Dictionary.com defines JOMO as “a feeling of contentment with one’s own pursuits and activities, without worry over the possibility of missing out on what others may be doing.”

The term immediately resonated with me when I first heard it in an interview with Catherine Price, author of How To Break Up with Your Phone, on the self-care podcast Forever35. I feel the concept of JOMO probably rings true with many avid readers. The quiet company of book characters is so much more pleasant than bumping up against sweaty strangers in a club!

I like the idea of spreading JOMO to the masses and reminding everyone it’s okay to stay home and recharge. It’s okay to opt for an evening of sheet-masking on the couch with your closest friend instead of fighting for a drink at that hip bar that just opened.

Who better to champion the JOMO message than authors who have written on this very topic? Their words can help folks suffering from FOMO realize there is another way to exist in the world. These authors also have a tendency to talk about reading, which is one of the best ways to immerse yourself in JOMO-land.
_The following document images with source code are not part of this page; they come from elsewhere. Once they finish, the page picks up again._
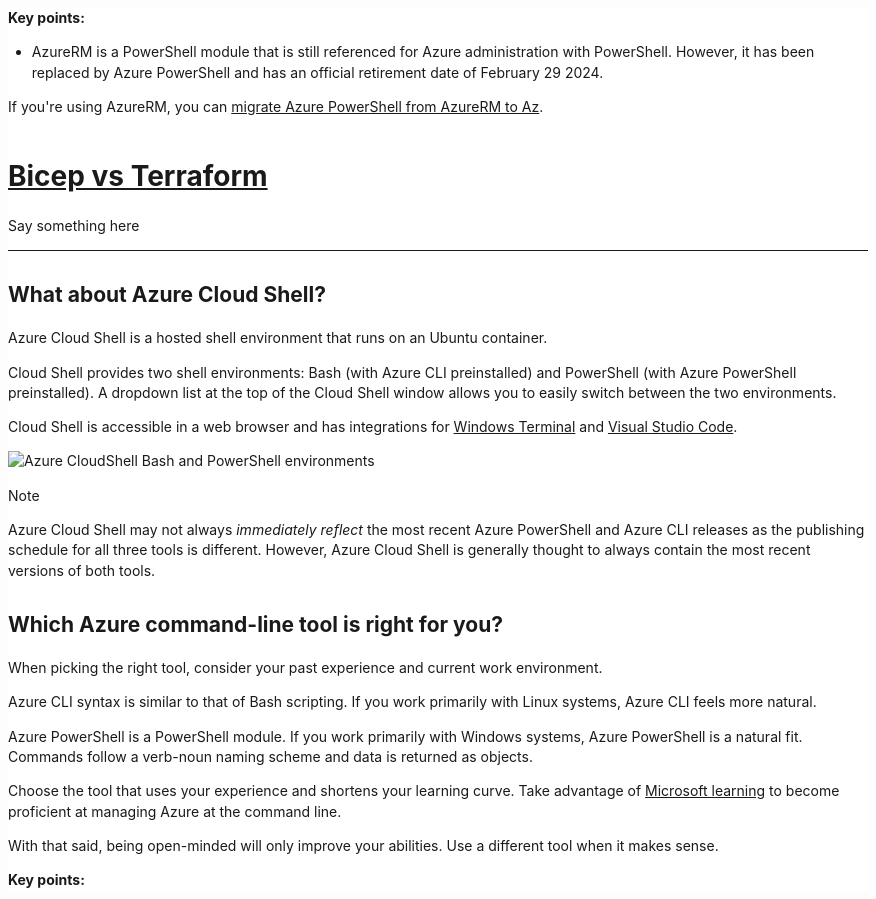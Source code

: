 **Key points:**

* AzureRM is a PowerShell module that is still referenced for Azure administration with PowerShell. However, it has been replaced by Azure PowerShell and has an official retirement date of February 29 2024.

If you're using AzureRM, you can [migrate Azure PowerShell from AzureRM to Az](/powershell/azure/migrate-from-azurerm-to-az).

# [Bicep vs Terraform](#tab/bicep-terrafrom)

Say something here



---

## What about Azure Cloud Shell?

Azure Cloud Shell is a hosted shell environment that runs on an Ubuntu container.

Cloud Shell provides two shell environments: Bash (with Azure CLI preinstalled) and PowerShell (with Azure PowerShell preinstalled). A dropdown list at the top of the Cloud Shell window allows you to easily switch between the two environments.

Cloud Shell is accessible in a web browser and has integrations for [Windows Terminal](/Shows/IT-Ops-Talk/Azure-Cloud-Shell-in-the-Windows-Terminal) and [Visual Studio Code](https://azure.microsoft.com/blog/cloudshelleditor/).

![Azure CloudShell Bash and PowerShell environments](./media/choosing-the-right-azure-tool/azure-cloud-shell-bash-powershell.png)

> [!NOTE]
> Azure Cloud Shell may not always _immediately reflect_ the most recent Azure PowerShell and Azure CLI releases as the publishing schedule for all three tools is different.  However, Azure Cloud Shell is generally thought to always contain the most recent versions of both tools.

## Which Azure command-line tool is right for you?

When picking the right tool, consider your past experience and current work environment.

Azure CLI syntax is similar to that of Bash scripting. If you work primarily with Linux systems, Azure CLI feels more natural.

Azure PowerShell is a PowerShell module. If you work primarily with Windows systems, Azure PowerShell is a natural fit. Commands follow a verb-noun naming scheme and
data is returned as objects.

Choose the tool that uses your experience and shortens your learning curve. Take advantage of [Microsoft learning](/training/paths/manage-resources-in-azure) to become proficient at managing Azure at the command line.

With that said, being open-minded will only improve your abilities. Use a different tool when it makes sense.

**Key points:**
Below are quotes from authors who embrace the JOMO lifestyle (some quotes are their own words, some are from their work), including a few who took it to the point of reclusiveness. May their words inspire you to celebrate JOMO as well, or maybe just assuage your guilt for wanting to stay home and read a book instead of going out.

 

For now she need not think of anybody. She could be herself, by herself. And that was what now she often felt the need of—to think; well not even to think. To be silent; to be alone. All the being and the doing, expansive, glittering, vocal, evaporated; and one shrunk, with a sense of solemnity, to being oneself, a wedge-shaped core of darkness, something invisible to others…and this self having shed its attachments was free for the strangest adventures.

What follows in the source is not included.